On Tuesday, Beltre announced he is retiring.
— #ThankYouAB (@Rangers) November 20, 2018
He wasn’t necessarily thought of as such at the time, but in terms of offense and defense, Beltre was a modern-day Brooks Robinson. The great Orioles third baseman enjoyed an impeccable defensive reputation and aged well, averaging 4.4 WAR per season from his age-32 through age-37 seasons. And Beltre was up to the challenge, averaging 5.4 WAR during those same seasons. As offensive numbers around the league dropped, Beltre stayed the same. His .275/.328/.462 batting line when playing in the more cavernous ballparks in Los Angeles and Seattle turned into .304/.357/.509 when transplanted to the more hitter-friendly climes of Arlington. As strikeouts rose dramatically, Beltre struck out about once every other game. That consistency turned into one of the best third acts of a career we’ve ever seen.
There are only 10 position players since 1947 who accrued more WAR beginning at age 32 than Beltre has. Of those, only Barry Bonds, Edgar Martinez and Pete Rose haven’t been inducted into the Hall of Fame. The rest are inner-circle greats Willie Mays, Hank Aaron, Ted Williams, Stan Musial, Mike Schmidt, Ozzie Smith, and Roberto Clemente.
And Beltre’s own WAR-based case for the Hall is impenetrable.
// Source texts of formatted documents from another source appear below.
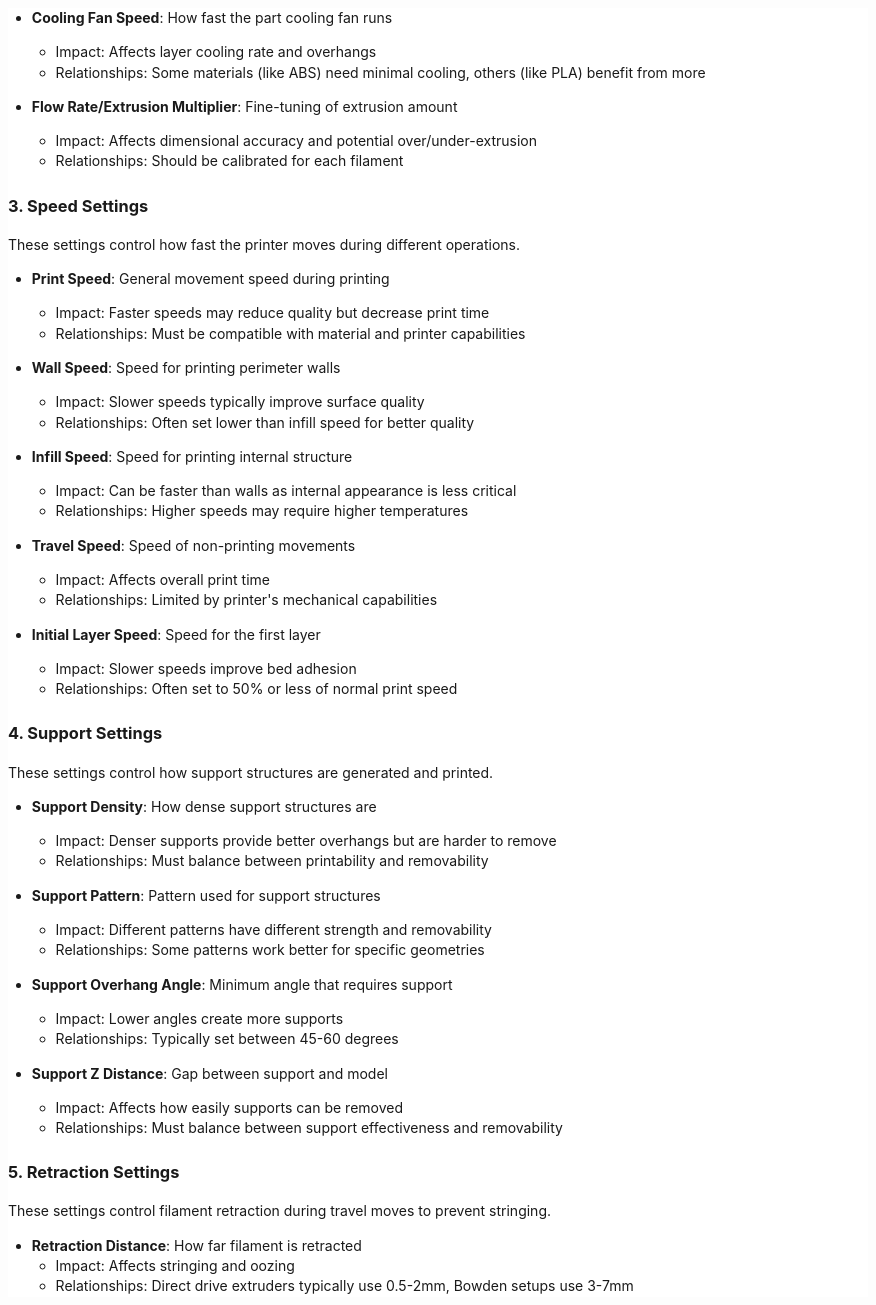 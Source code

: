 - **Cooling Fan Speed**: How fast the part cooling fan runs
  - Impact: Affects layer cooling rate and overhangs
  - Relationships: Some materials (like ABS) need minimal cooling, others (like PLA) benefit from more

- **Flow Rate/Extrusion Multiplier**: Fine-tuning of extrusion amount
  - Impact: Affects dimensional accuracy and potential over/under-extrusion
  - Relationships: Should be calibrated for each filament

### 3. Speed Settings
These settings control how fast the printer moves during different operations.

- **Print Speed**: General movement speed during printing
  - Impact: Faster speeds may reduce quality but decrease print time
  - Relationships: Must be compatible with material and printer capabilities

- **Wall Speed**: Speed for printing perimeter walls
  - Impact: Slower speeds typically improve surface quality
  - Relationships: Often set lower than infill speed for better quality

- **Infill Speed**: Speed for printing internal structure
  - Impact: Can be faster than walls as internal appearance is less critical
  - Relationships: Higher speeds may require higher temperatures

- **Travel Speed**: Speed of non-printing movements
  - Impact: Affects overall print time
  - Relationships: Limited by printer's mechanical capabilities

- **Initial Layer Speed**: Speed for the first layer
  - Impact: Slower speeds improve bed adhesion
  - Relationships: Often set to 50% or less of normal print speed

### 4. Support Settings
These settings control how support structures are generated and printed.

- **Support Density**: How dense support structures are
  - Impact: Denser supports provide better overhangs but are harder to remove
  - Relationships: Must balance between printability and removability

- **Support Pattern**: Pattern used for support structures
  - Impact: Different patterns have different strength and removability
  - Relationships: Some patterns work better for specific geometries

- **Support Overhang Angle**: Minimum angle that requires support
  - Impact: Lower angles create more supports
  - Relationships: Typically set between 45-60 degrees

- **Support Z Distance**: Gap between support and model
  - Impact: Affects how easily supports can be removed
  - Relationships: Must balance between support effectiveness and removability

### 5. Retraction Settings
These settings control filament retraction during travel moves to prevent stringing.

- **Retraction Distance**: How far filament is retracted
  - Impact: Affects stringing and oozing
  - Relationships: Direct drive extruders typically use 0.5-2mm, Bowden setups use 3-7mm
Jay Jaffe’s JAWS has Beltre as the fourth-best third baseman of all-time behind only Mike Schmidt, Eddie Mathews, and Wade Boggs. Looking at FanGraphs’ third base Leaderboards, Beltre’s 84 WAR places him seventh with Alex Rodriguez, Chipper Jones, and George Brett joining Schmidt, Mathews, and Boggs, though Jones and Brett each lead him by less than a single win. Jay Jaffe tracked Beltre this past season as he became the all-time leader in hits for players born in Latin America, as well as internationally. He might not have an MVP, finishing second in 2004 and third in 2012, and his Rangers fell a strike short of a World Series win in 2011, but by any metric, Beltre is an all-time great, and that’s before you consider that he hit a homer off his knee in the World Series.
Beltre’s career is the rare sort in which a player’s statistical accomplishments actually match the personality and joy he displayed on the field. Jeff Sullivan wrote in 2016 that Beltre would be remembered “for being an excellent third baseman, for having an aversion to being touched on the head, and for sometimes playing through inconceivable pain.” Beltre’s age-defying statistical feats may be his true legacy, and those feats have been covered in some detail here at FanGraphs. August Fagerstrom wrote about it way back in 2015. I discussed his refusal to age when he signed a two-year extension in 2016 that would ultimately take him to the end of his career. Travis Sawchik and Paul Swydan each took turns in 2017 as Beltre worked his way to his 3,000th hit.
But for all that, Beltre’s ability to defy age with his bat and glove doesn’t measure up to his ageless spirit. There is his aversion to being touched on the head, his enduring and humorous friendship with King Felix. His dancing on the basepaths was a sight. He alternated between demanding space and ceding it with infield partner Elvis Andrus. There’s a giraffe named after Adrian Beltre at the Fort Worth Zoo, and Beltre-the-third-baseman has gone to see it. He’s given fake signs to the opposition. When told by umpire Gerry Davis to get back in the on-deck circle, he reacted as any 38-year-old would, and opted to move the circle itself; he was ejected from the game. On MLB Network Radio this morning, former Rangers manager Jeff Banister described Beltre dressing up like a clubhouse attendant and sweeping the dugout while on the disabled list.
When I think about what I hope and wish to see in a baseball player, I want someone who is a marvel with the bat and superlative with the glove. I want years of greatness combined with longevity. A toughness that shows off commitment. Someone who flashes moments of unique brilliance. A player with energy, whose love for the game seems boundless despite the money and routine that can sap that life from the best of us. Adrian Beltre might not be a perfect player, but he is one to me. I imagine I’m not alone.